Mit eidgenössisch meint man die Schweiz als Staat. Wie Sie wahrscheinlich wissen heißt die Schweiz ja offiziell die Schweizerische Eidgenossenschaft. Es gibt zum Beispiel eidgenössische Wahlen, eidgenössische Politik und eidgenössisch diplomierte Apotheker und Apothekerinnen. In Eigennamen aller Art wird das Adjektiv großgeschrieben: das Eidgenössische Departement des Inneren, die Eidgenössische Technische Hochschule ETH und (wenigstens ein Klischee sei mir hier gegönnt) das Eidgenössische Schwing- und Älplerfest.
Nicht immer wird aber bei die gesamte Eidgenossenschaft Betreffendem das Wort eidgenössisch verwendet. Auch wenn die Armee in der Schweiz eine gesamtschweizerische Staatsangelegenheit ist, kommt in ihrem Namen das Wort eidgenössisch nicht vor. Sie heißt offiziell die Schweizer Armee. Und hiermit sind wir bei einem weiteren Adjektiv: Schweizer. Wir kennen es (ich kann es doch nicht nur bei einem Klischee lassen) vom Schweizer Käse, der Schweizer Schokolade, den Schweizer Alpen und dem Schweizer Franken. Das Adjektiv wird immer großgeschrieben, ist unveränderlich und kann nur vor dem Nomen stehen. Wenn es gebeugt oder an einer anderen Stelle stehen soll, muss auf schweizerisch ausgewichen werden: Die beste Schokolade ist die schweizerische.

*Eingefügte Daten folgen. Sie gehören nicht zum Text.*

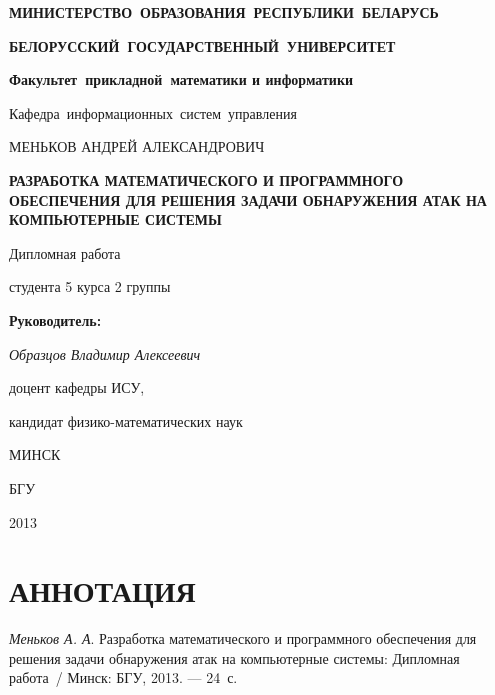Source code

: \titlepage
\begin{center}
	\begin{large}
		\textbf{МИНИСТЕРСТВО~ОБРАЗОВАНИЯ~РЕСПУБЛИКИ~БЕЛАРУСЬ}
		
		\smallskip
		\textbf{БЕЛОРУССКИЙ~ГОСУДАРСТВЕННЫЙ~УНИВЕРСИТЕТ}
		
		\smallskip
		\textbf{Факультет~прикладной~математики и информатики}
		
		\smallskip
		Кафедра~информационных~систем~управления
	\end{large}
\end{center}

\vfill

\begin{center}
	\large {МЕНЬКОВ АНДРЕЙ АЛЕКСАНДРОВИЧ}
	
	\bigskip	
	{\Large \textbf{РАЗРАБОТКА МАТЕМАТИЧЕСКОГО И ПРОГРАММНОГО ОБЕСПЕЧЕНИЯ ДЛЯ РЕШЕНИЯ ЗАДАЧИ ОБНАРУЖЕНИЯ АТАК НА КОМПЬЮТЕРНЫЕ СИСТЕМЫ}}
	
	\bigskip
	Дипломная работа
	
	студента 5 курса 2 группы
\end{center}


\vfill
\begin{flushright}
	\begin{minipage}{7cm}
		\textbf{Руководитель:}
		
		\textit{Образцов Владимир Алексеевич}
		
		доцент кафедры ИСУ,
		
		кандидат физико-математических наук 
	\end{minipage}
\end{flushright}

\vfill

\begin{center}
	МИНСК
	
	БГУ
	
	2013
\end{center}

\newpage

\newcommand{\pagescount}{24}
\section*{АННОТАЦИЯ}

\textit{Меньков А. А}. Разработка математического и программного обеспечения для решения задачи обнаружения атак на компьютерные системы:
Дипломная работа~/ Минск: 
БГУ, 2013. --- \pagescount~с.

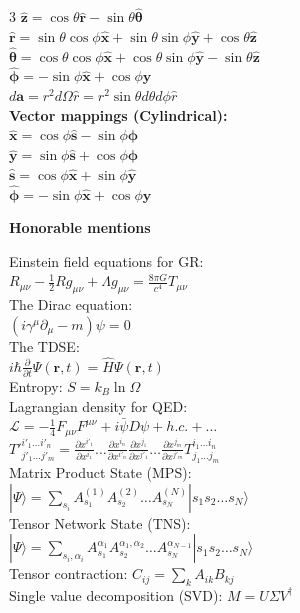 \documentclass[a4paper,twoside]{article}
\newcommand{\secblock}[1]{%
\par\vspace{3pt}%
\noindent\colorbox{hdrcol}{\parbox[c][1.1em][c]{0.98\linewidth}{\color{white}\bfseries\small #1}}\par
\vspace{2pt}%
}
\begin{document}
\begin{multicols*}{3}
\(\hat{\bm z} = \cos \theta \hat{\bm r} - \sin \theta \hat{\bm \theta}\)\\
\(\hat{\bm{r}} = \sin\theta \cos \phi \hat{\bm x} + \sin \theta \sin \phi \hat{\bm y}+\cos \theta \hat{\bm z}\)\\
\(\hat{\bm \theta} = \cos\theta\cos\phi \hat{\bm x} + \cos\theta\sin\phi \hat{\bm y} - \sin\theta \hat{\bm z}\)\\
\(\hat{\bm \phi} = -\sin\phi \hat{\bm x} + \cos\phi \hat{\bm y}\)\\
\(d \bm a = r^2 d \Omega \hat{r} = r^2 \sin \theta d\theta d\phi \hat{r}\)\\
\textbf{Vector mappings (Cylindrical):}\\
\(\hat{\bm x} = \cos \phi \hat{\bm s} - \sin \phi \hat{\bm \phi}\)\\
\(\hat{\bm y} = \sin \phi \hat{\bm s} + \cos \phi \hat{\bm \phi}\)\\
\(\hat{\bm s} = \cos \phi \hat{\bm x} + \sin \phi \hat{\bm y}\)\\
\(\hat{\bm \phi} = -\sin \phi \hat{\bm x} + \cos \phi \hat{\bm y}\)

\secblock{Honorable mentions}
Einstein field equations for GR:\\
\(R_{\mu\nu} - \frac{1}{2}R g_{\mu\nu} + \Lambda g_{\mu\nu} = \frac{8\pi G}{c^4} T_{\mu\nu}\)\\
The Dirac equation:\\
\((i\gamma^\mu \partial_\mu - m)\psi = 0\)\\
The TDSE:\\
\(i\hbar \frac{\partial}{\partial t} \Psi(\mathbf{r}, t) = \hat{H} \Psi(\mathbf{r}, t)\)\\
Entropy: \(S = k_B \ln \Omega\)\\
Lagrangian density for QED:\\
\(\mathcal{L} = -\frac{1}{4}F_{\mu\nu}F^{\mu\nu} + i\bar{\psi}D\psi + h.c. + \dots \)\\
\(T'^{i'_1 \dots i'_n}_{j'_1 \dots j'_m} = \frac{\partial x^{i'_1}}{\partial x^{i_1}} \dots \frac{\partial x^{i_n}}{\partial x^{i'_n}} \frac{\partial x^{j_1}}{\partial x^{j'_1}} \dots \frac{\partial x^{j_m}}{\partial x^{j'_m}} T^{i_1 \dots i_n}_{j_1 \dots j_m}\)\\
Matrix Product State (MPS):\\
\(|\Psi\rangle = \sum_{s_i} A^{(1)}_{s_1} A^{(2)}_{s_2} \dots A^{(N)}_{s_N} |s_1 s_2 \dots s_N\rangle\)\\
Tensor Network State (TNS):\\
\(|\Psi\rangle = \sum_{s_i,\alpha_i} A_{s_1}^{\alpha_1} A^{ \alpha_1, \alpha_2}_{s_2} \dots A^{\alpha_{N-1}}_{s_N} |s_1 s_2 \dots s_N\rangle\) \\
Tensor contraction: \(C_{ij} = \sum_{k} A_{ik} B_{kj}\)\\
Single value decomposition (SVD): \(M = U \Sigma V^\dagger\)

\end{multicols*}
\end{document}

Gibt es darüber hinaus noch einen Unterschied zwischen Schweizer und schweizerisch? – Nicht wirklich. Es gibt unter anderem eine Tendenz, dass Schweizer eher in feststehenden Bergriffen Begriffen verwendet wird. So gibt es nur den Schweizer Franken, nicht aber den schweizerischen Franken. Schweizer Käse ist schon fast eine Art Institution oder Appellation contrôlée, während schweizerischer Käse einfach nur nach Käse aus der Schweiz klingt. Schon bei der Schweizer Uhrenindustrie und der schweizerischen Uhrenindustrie ist es aber kaum mehr möglich, einen Bedeutungsunterschied zu entdecken. Auch Namen von Instituten, Organisationen u.Ä. folgen dieser Tendenz nicht: Es heißt zwar offiziell die Schweizer Armee, aber es ist das Schweizerische Rote Kreuz; und ausgerechnet die Bezeichnung des Landes lautet nicht die Schweizer Eidgenossenschaft, sondern die Schweizerische Eidgenossenschaft.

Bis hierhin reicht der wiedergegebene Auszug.